Hidden Markov Models Offer a Powerful Approach for Understanding Gene Regulation Mechanisms Relevant for Organ Transplantation.

The human genome contains sequences of DNA enriched in cytosine-guanine dinucleotides known as CpG islands (CGIs). CGIs play a crucial role in gene regulation and expression, making them an important target for genetic therapies. In this article, hidden Markov models (HMMs) and adaptive window techniques (AWTs) were used to identify CGIs in MUC5B and DSP genes. Both genes are associated with idiopathic pulmonary fibrosis, a progressive pulmonary disease that leads to a lung transplant. The University of California, Santa Cruz Genome Browser was used to obtain the MUC5B and DSP gene sequences and predefined CGI locations. The HMM and AWT algorithms were developed using Python version 3.11.5, and the outcomes analyzed were sensitivity, specificity, computational memory, and runtime.
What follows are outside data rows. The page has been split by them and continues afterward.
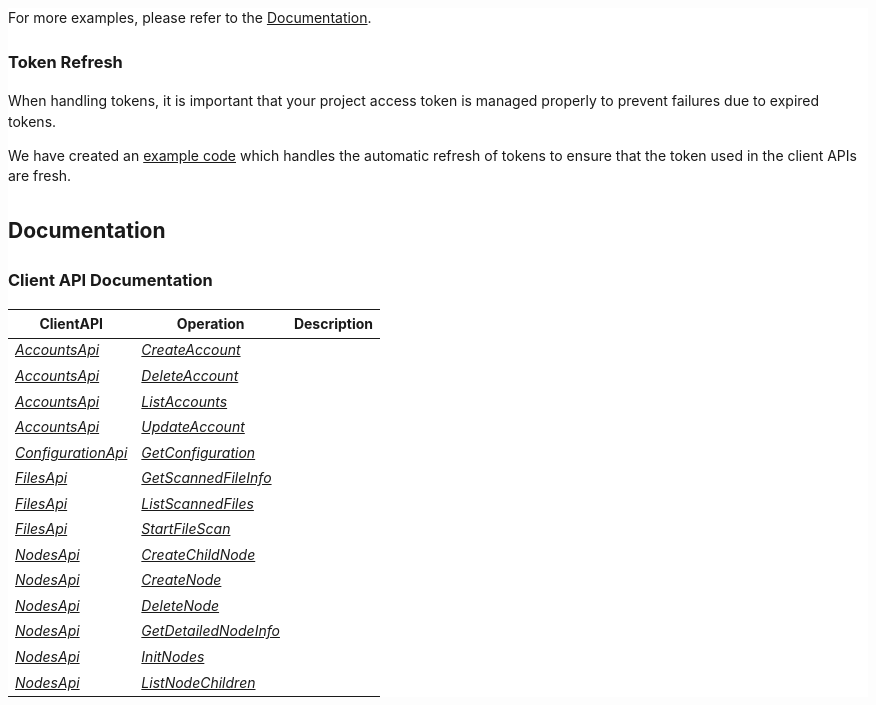 
For more examples, please refer to the [Documentation](https://docs.affinidi.com/dev-tools/affinidi-tdk/clients/vault-data-manager).

### Token Refresh

When handling tokens, it is important that your project access token is managed properly to prevent failures due to expired tokens. 

We have created an [example code](https://github.com/affinidi/affinidi-tdk-dotnet/tree/main/examples/HookAuthExample/HookAuthExample.cs) which handles the automatic refresh of tokens to ensure that the token used in the client APIs are fresh.


## Documentation

### Client API Documentation

ClientAPI | Operation | Description
------------ | ------------- | -------------
[*AccountsApi*](https://github.com/affinidi/affinidi-tdk-dotnet/tree/main/src/Clients/VaultDataManagerClient/docs/AccountsApi.md) | [*CreateAccount*](https://github.com/affinidi/affinidi-tdk-dotnet/tree/main/src/Clients/VaultDataManagerClient/docs/AccountsApi.md#createaccount) | 
[*AccountsApi*](https://github.com/affinidi/affinidi-tdk-dotnet/tree/main/src/Clients/VaultDataManagerClient/docs/AccountsApi.md) | [*DeleteAccount*](https://github.com/affinidi/affinidi-tdk-dotnet/tree/main/src/Clients/VaultDataManagerClient/docs/AccountsApi.md#deleteaccount) | 
[*AccountsApi*](https://github.com/affinidi/affinidi-tdk-dotnet/tree/main/src/Clients/VaultDataManagerClient/docs/AccountsApi.md) | [*ListAccounts*](https://github.com/affinidi/affinidi-tdk-dotnet/tree/main/src/Clients/VaultDataManagerClient/docs/AccountsApi.md#listaccounts) | 
[*AccountsApi*](https://github.com/affinidi/affinidi-tdk-dotnet/tree/main/src/Clients/VaultDataManagerClient/docs/AccountsApi.md) | [*UpdateAccount*](https://github.com/affinidi/affinidi-tdk-dotnet/tree/main/src/Clients/VaultDataManagerClient/docs/AccountsApi.md#updateaccount) | 
[*ConfigurationApi*](https://github.com/affinidi/affinidi-tdk-dotnet/tree/main/src/Clients/VaultDataManagerClient/docs/ConfigurationApi.md) | [*GetConfiguration*](https://github.com/affinidi/affinidi-tdk-dotnet/tree/main/src/Clients/VaultDataManagerClient/docs/ConfigurationApi.md#getconfiguration) | 
[*FilesApi*](https://github.com/affinidi/affinidi-tdk-dotnet/tree/main/src/Clients/VaultDataManagerClient/docs/FilesApi.md) | [*GetScannedFileInfo*](https://github.com/affinidi/affinidi-tdk-dotnet/tree/main/src/Clients/VaultDataManagerClient/docs/FilesApi.md#getscannedfileinfo) | 
[*FilesApi*](https://github.com/affinidi/affinidi-tdk-dotnet/tree/main/src/Clients/VaultDataManagerClient/docs/FilesApi.md) | [*ListScannedFiles*](https://github.com/affinidi/affinidi-tdk-dotnet/tree/main/src/Clients/VaultDataManagerClient/docs/FilesApi.md#listscannedfiles) | 
[*FilesApi*](https://github.com/affinidi/affinidi-tdk-dotnet/tree/main/src/Clients/VaultDataManagerClient/docs/FilesApi.md) | [*StartFileScan*](https://github.com/affinidi/affinidi-tdk-dotnet/tree/main/src/Clients/VaultDataManagerClient/docs/FilesApi.md#startfilescan) | 
[*NodesApi*](https://github.com/affinidi/affinidi-tdk-dotnet/tree/main/src/Clients/VaultDataManagerClient/docs/NodesApi.md) | [*CreateChildNode*](https://github.com/affinidi/affinidi-tdk-dotnet/tree/main/src/Clients/VaultDataManagerClient/docs/NodesApi.md#createchildnode) | 
[*NodesApi*](https://github.com/affinidi/affinidi-tdk-dotnet/tree/main/src/Clients/VaultDataManagerClient/docs/NodesApi.md) | [*CreateNode*](https://github.com/affinidi/affinidi-tdk-dotnet/tree/main/src/Clients/VaultDataManagerClient/docs/NodesApi.md#createnode) | 
[*NodesApi*](https://github.com/affinidi/affinidi-tdk-dotnet/tree/main/src/Clients/VaultDataManagerClient/docs/NodesApi.md) | [*DeleteNode*](https://github.com/affinidi/affinidi-tdk-dotnet/tree/main/src/Clients/VaultDataManagerClient/docs/NodesApi.md#deletenode) | 
[*NodesApi*](https://github.com/affinidi/affinidi-tdk-dotnet/tree/main/src/Clients/VaultDataManagerClient/docs/NodesApi.md) | [*GetDetailedNodeInfo*](https://github.com/affinidi/affinidi-tdk-dotnet/tree/main/src/Clients/VaultDataManagerClient/docs/NodesApi.md#getdetailednodeinfo) | 
[*NodesApi*](https://github.com/affinidi/affinidi-tdk-dotnet/tree/main/src/Clients/VaultDataManagerClient/docs/NodesApi.md) | [*InitNodes*](https://github.com/affinidi/affinidi-tdk-dotnet/tree/main/src/Clients/VaultDataManagerClient/docs/NodesApi.md#initnodes) | 
[*NodesApi*](https://github.com/affinidi/affinidi-tdk-dotnet/tree/main/src/Clients/VaultDataManagerClient/docs/NodesApi.md) | [*ListNodeChildren*](https://github.com/affinidi/affinidi-tdk-dotnet/tree/main/src/Clients/VaultDataManagerClient/docs/NodesApi.md#listnodechildren) |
Both HMM and AWT exhibited high specificity; however, HMM was more accurate than AWT for both genes, 99% versus 96%, respectively. The HMM sensitivity was higher for both MUC5B and DSP genes (87% and 88%) compared with only 58% for MUC5B and 57% for DSP with AWT. Regarding computational efficiency, AWT was faster and required less memory than HMM for both genes. By accurately detecting CpG-rich regions, HMM offers a powerful approach to understanding gene regulation mechanisms. This could pave the way for more precise therapeutic interventions, enabling targeted treatment strategies for a range of genetic disorders, including idiopathic pulmonary fibrosis, improving patient outcomes, and advancing personalized medicine.